It was after one of those late-afternoon bread drops that he told me about gravy bread, delivering the tip the way someone offers a home remedy, low-voiced and almost tender. “When I was young and broke, I’d get a soaker,” he said. “A dollar, maybe eighty cents. Just the Italian beef jus poured over bread.” He paused, remembering. “There were always little scraps of meat in the gravy, too. Enough to hold you till the next thing.”
In a world obsessed with rankings — the best slice, the best sandwich, the best whatever — he was refreshingly agnostic about where the ideal version might be found. “They’re not always on the menu,” he shrugged, “but any Italian beef joint with bread and gravy will make one for you.”
I promised him I’d try one and report back.
So I did — at Al’s, where a soaker runs $4.50 (another $1.50 if you want a pop) and is described on the menu with the kind of brutal plainness that makes me trust a place: bread dunked in the gravy. Full stop. No flourish. No marketing copy trying to seduce you into believing it’s more than it is.
The thing about foods like this is that chefs have been trying to warn us for years. Anne Burrell with her simple “brown food tastes good.” David Chang celebrating the kingdom of the ugly delicious. A soaker is their thesis statement: a triple-beige stack of crisp-edged bread surrendering to brown gravy, studded with little hunks of meat that run a satisfying gradient from fatty to caramelized. It’s the best part of an Italian beef, distilled and democratized. All comfort, no spectacle.
And when you lift it from the paper boat, warm and heavy in your hands, you understand instantly why people keep coming back to it.

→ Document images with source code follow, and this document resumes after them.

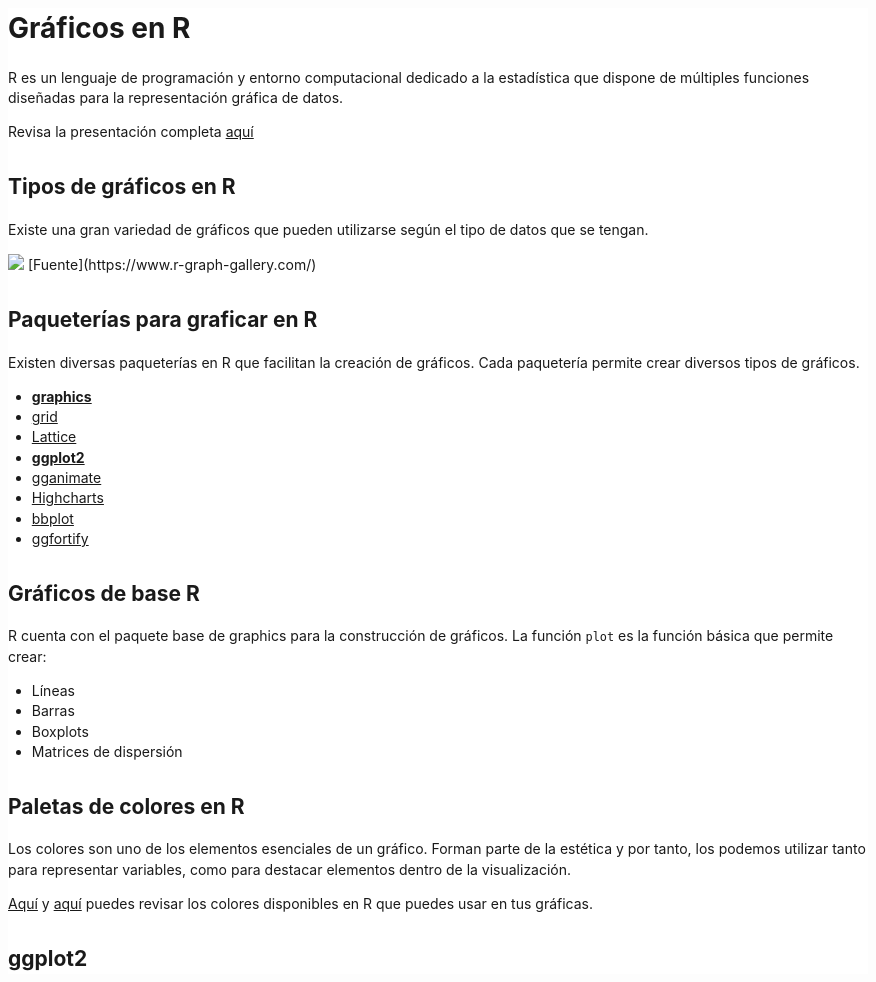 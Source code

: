 
# Gráficos en R

R es un lenguaje de programación y entorno computacional dedicado a la estadística que dispone de múltiples funciones diseñadas para la representación gráfica de datos.

Revisa la presentación completa [aquí](https://drive.google.com/u/0/uc?id=1t_zGzI25aQp3j3ffs1RnIcyUzgee7azf&export=download)


## Tipos de gráficos en R

Existe una gran variedad de gráficos que pueden utilizarse según el tipo de datos que se tengan.

<img src="https://i.pinimg.com/originals/77/e3/7e/77e37ee70c22a193b429d8cbf6dfd0cb.png"/>
[Fuente](https://www.r-graph-gallery.com/)

## Paqueterías para graficar en R

Existen diversas paqueterías en R que facilitan la creación de gráficos. Cada paquetería permite crear diversos tipos de gráficos.

+ **[graphics](https://www.rdocumentation.org/packages/graphics/versions/3.6.2)**
+ [grid](https://cran.r-project.org/package=grid) 
+ [Lattice](https://cran.r-project.org/web/packages/lattice/lattice.pdf)
+ **[ggplot2](https://cran.r-project.org/package=ggplot2)**
+ [gganimate](https://cran.r-project.org/package=gganimate)
+ [Highcharts](https://cran.r-project.org/package=highcharter)
+ [bbplot](https://github.com/bbc/bbplot)
+ [ggfortify](https://cran.r-project.org/package=ggfortify)


## Gráficos de base R

R cuenta con el paquete base de graphics para la construcción de gráficos. La función `plot` es la función básica que permite crear:

+ Líneas 
+ Barras
+ Boxplots
+ Matrices de dispersión

## Paletas de colores en R 

Los colores son uno de los elementos esenciales de un gráfico. Forman parte de la estética y por tanto, los podemos utilizar tanto para representar variables, como para destacar elementos dentro de la visualización.

[Aquí](http://www.stat.columbia.edu/~tzheng/files/Rcolor.pdf) y [aquí](https://htmlcolorcodes.com/) puedes revisar los colores disponibles en R que puedes usar en tus gráficas.

## ggplot2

The next time the driver and I crossed paths, we traded updates like neighbors comparing garden crops. He’d finally tried what I maintain is one of the most staggeringly flaky croissants in Chicago — the kind Peter Yuen makes, all shatter and steam, from the bakery four blocks from my apartment. I told him I’d gotten the gravy bread.
“Was it for you?” he asked.
I nodded.
He grinned, this soft, knowing beam that made the whole thing feel like a small rite of passage. “I figured it might be.”
Since then, gravy bread has stopped feeling like a homework assignment on my self-imposed tour of Chicago foods and started becoming something closer to a genuine craving. The kind of carb-y beast I want after a cold walk or an icy bike ride; after a night with one drink too many or some other little vice. Like the driver, I’m not a purist. I’ve had it at Portillo’s, at a couple of mom-and-pop shops, and — on one extravagantly cozy night — ordered it for delivery alongside a deli tub of hot peppers.
Craving enough that, on that seven-inch snow morning, it was the thing that got me out the door.
And sure, maybe falling head-over-heels for something so unabashedly beige — so simple, so structurally unseduced by aesthetics — makes me a bit of a try-hard. Maybe it marks me as someone still learning the contours of the place she calls home.
But honestly? There are worse things to be than a person who lets herself love a city through the food that warms her hands. There are worse things to be than someone who walks out into the snow for a soaker.